Ekonom Berjiwa Kerakyatan
Didik J Rachbini
[DIREKTORI] Calon wakil gubernur yang mendampingi Cagub Hidayat Nur Wahid ini adalah seorang akademisi dan pengamat ekonomi yang kemudian berkecimpung dalam dunia politik. Salah satu politisi teras dari Partai Amanat Nasional (PAN) ini memiliki kepedulian terhadap ekonomi, kesehatan rakyat kecil dan pemberdayaan anak-anak jalanan.
Setelah menyelesaikan tugas sebagai anggota DPR (2004-2009), Didik J Rachbini lebih memilih untuk kembali bekecimpung dalam dunia pendidikan yang membesarkan namanya.
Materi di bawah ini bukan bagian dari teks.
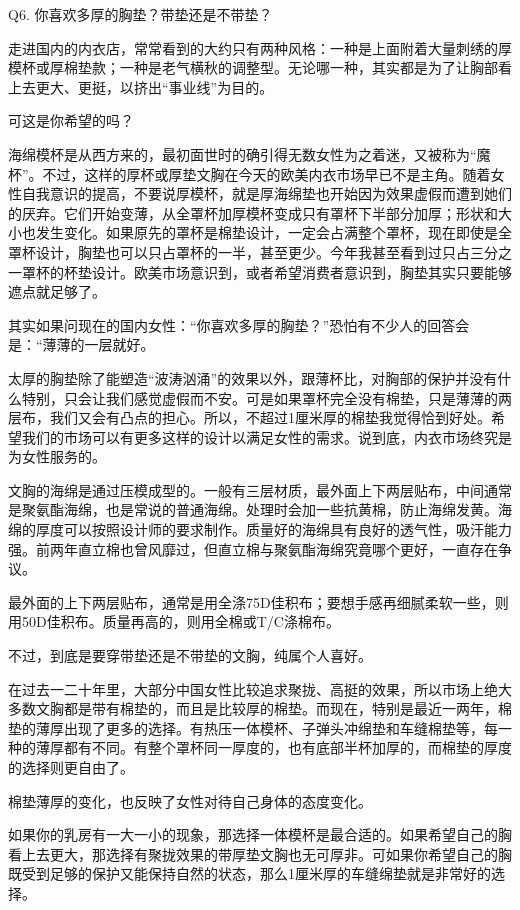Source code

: \documentclass[12pt,UTF8]{ctexbook}
\begin{document}
Q6. 你喜欢多厚的胸垫？带垫还是不带垫？


走进国内的内衣店，常常看到的大约只有两种风格：一种是上面附着大量刺绣的厚模杯或厚棉垫款；一种是老气横秋的调整型。无论哪一种，其实都是为了让胸部看上去更大、更挺，以挤出“事业线”为目的。

可这是你希望的吗？

海绵模杯是从西方来的，最初面世时的确引得无数女性为之着迷，又被称为“魔杯”。不过，这样的厚杯或厚垫文胸在今天的欧美内衣市场早已不是主角。随着女性自我意识的提高，不要说厚模杯，就是厚海绵垫也开始因为效果虚假而遭到她们的厌弃。它们开始变薄，从全罩杯加厚模杯变成只有罩杯下半部分加厚；形状和大小也发生变化。如果原先的罩杯是棉垫设计，一定会占满整个罩杯，现在即使是全罩杯设计，胸垫也可以只占罩杯的一半，甚至更少。今年我甚至看到过只占三分之一罩杯的杯垫设计。欧美市场意识到，或者希望消费者意识到，胸垫其实只要能够遮点就足够了。

其实如果问现在的国内女性：“你喜欢多厚的胸垫？”恐怕有不少人的回答会是：“薄薄的一层就好。



太厚的胸垫除了能塑造“波涛汹涌”的效果以外，跟薄杯比，对胸部的保护并没有什么特别，只会让我们感觉虚假而不安。可是如果罩杯完全没有棉垫，只是薄薄的两层布，我们又会有凸点的担心。所以，不超过1厘米厚的棉垫我觉得恰到好处。希望我们的市场可以有更多这样的设计以满足女性的需求。说到底，内衣市场终究是为女性服务的。

文胸的海绵是通过压模成型的。一般有三层材质，最外面上下两层贴布，中间通常是聚氨酯海绵，也是常说的普通海绵。处理时会加一些抗黄棉，防止海绵发黄。海绵的厚度可以按照设计师的要求制作。质量好的海绵具有良好的透气性，吸汗能力强。前两年直立棉也曾风靡过，但直立棉与聚氨酯海绵究竟哪个更好，一直存在争议。

最外面的上下两层贴布，通常是用全涤75D佳积布；要想手感再细腻柔软一些，则用50D佳积布。质量再高的，则用全棉或T/C涤棉布。

不过，到底是要穿带垫还是不带垫的文胸，纯属个人喜好。

在过去一二十年里，大部分中国女性比较追求聚拢、高挺的效果，所以市场上绝大多数文胸都是带有棉垫的，而且是比较厚的棉垫。而现在，特别是最近一两年，棉垫的薄厚出现了更多的选择。有热压一体模杯、子弹头冲绵垫和车缝棉垫等，每一种的薄厚都有不同。有整个罩杯同一厚度的，也有底部半杯加厚的，而棉垫的厚度的选择则更自由了。

棉垫薄厚的变化，也反映了女性对待自己身体的态度变化。

如果你的乳房有一大一小的现象，那选择一体模杯是最合适的。如果希望自己的胸看上去更大，那选择有聚拢效果的带厚垫文胸也无可厚非。可如果你希望自己的胸既受到足够的保护又能保持自然的状态，那么1厘米厚的车缝绵垫就是非常好的选择。
\end{document}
Namun belakangan namanya kembali mencuat setelah ia ditetapkan sebagai calon wakil gubernur pada Pilkada DKI Jakarta 2012 untuk mendampingi Hidayat Nur Wahid yang diusung Partai Keadilan Sejahtera (PKS). Suami Dr. Ir. Yuli Retnani ini mengaku terkejut karena tidak membayangkan sebelumnya bahwa ia dan Hidayat Nur Wahid ditetapkan sebagai pasangan calon gubernur dan wakil gubernur.
Sama dengan pasangan kandidat gubernur lainnya, Didik melihat beberapa persoalan Jakarta yang harus dibenahi yakni masalah transportasi, banjir, ekonomi dan masalah pemukiman kumuh. Sebagai pakar ekonomi, ia sangat konsen terhadap masalah perekonomian Jakarta, bahkan ia telah menyiapkan strategi untuk memperkuat perekonomian wilayah Jakarta.
Caranya dengan menjadikan Jakarta sebagai lumbung investasi global. Dengan konsep ini, Didik ingin menghidupkan pelaku usaha di sektor Usaha Kecil Menengah (UKM) yang bertebaran di tempat-tempat publik. Para pelaku usaha ini akan ditata sedemikian rupa untuk diberdayakan. Menurut Didik, tempat-tempat terbuka harus dibuka untuk kegiatan ekonomi pada jam-jam tertentu tanpa dipungut biaya sewa. Namun biaya kebersihan tetap harus ditanggung sendiri oleh pedagang.
Sebagai bentuk komitmennya dalam membangkitkan gairah ekonomi di sektor UKM ini, ia akan melakukan kerjasama dengan pusat perbelanjaan dan gedung perkantoran untuk menyediakan lokasi berjualan gratis di sekitar gedung pada waktu-waktu tertentu. Selain itu, akan dibangun pasar tradisional di perkampungan dan menyisihkan sebagian tempat untuk UKM. Tidak hanya menyediakan tempat, pelaku UKM juga akan dibekali dengan pelatihan kewirausahaan dan bantuan modal kredit untuk mengembangkan usaha.
Didik ingin menghidupkan pelaku usaha di sektor Usaha Kecil Menengah (UKM) yang bertebaran di tempat-tempat publik. Para pelaku usaha ini akan ditata sedemikian rupa untuk diberdayakan.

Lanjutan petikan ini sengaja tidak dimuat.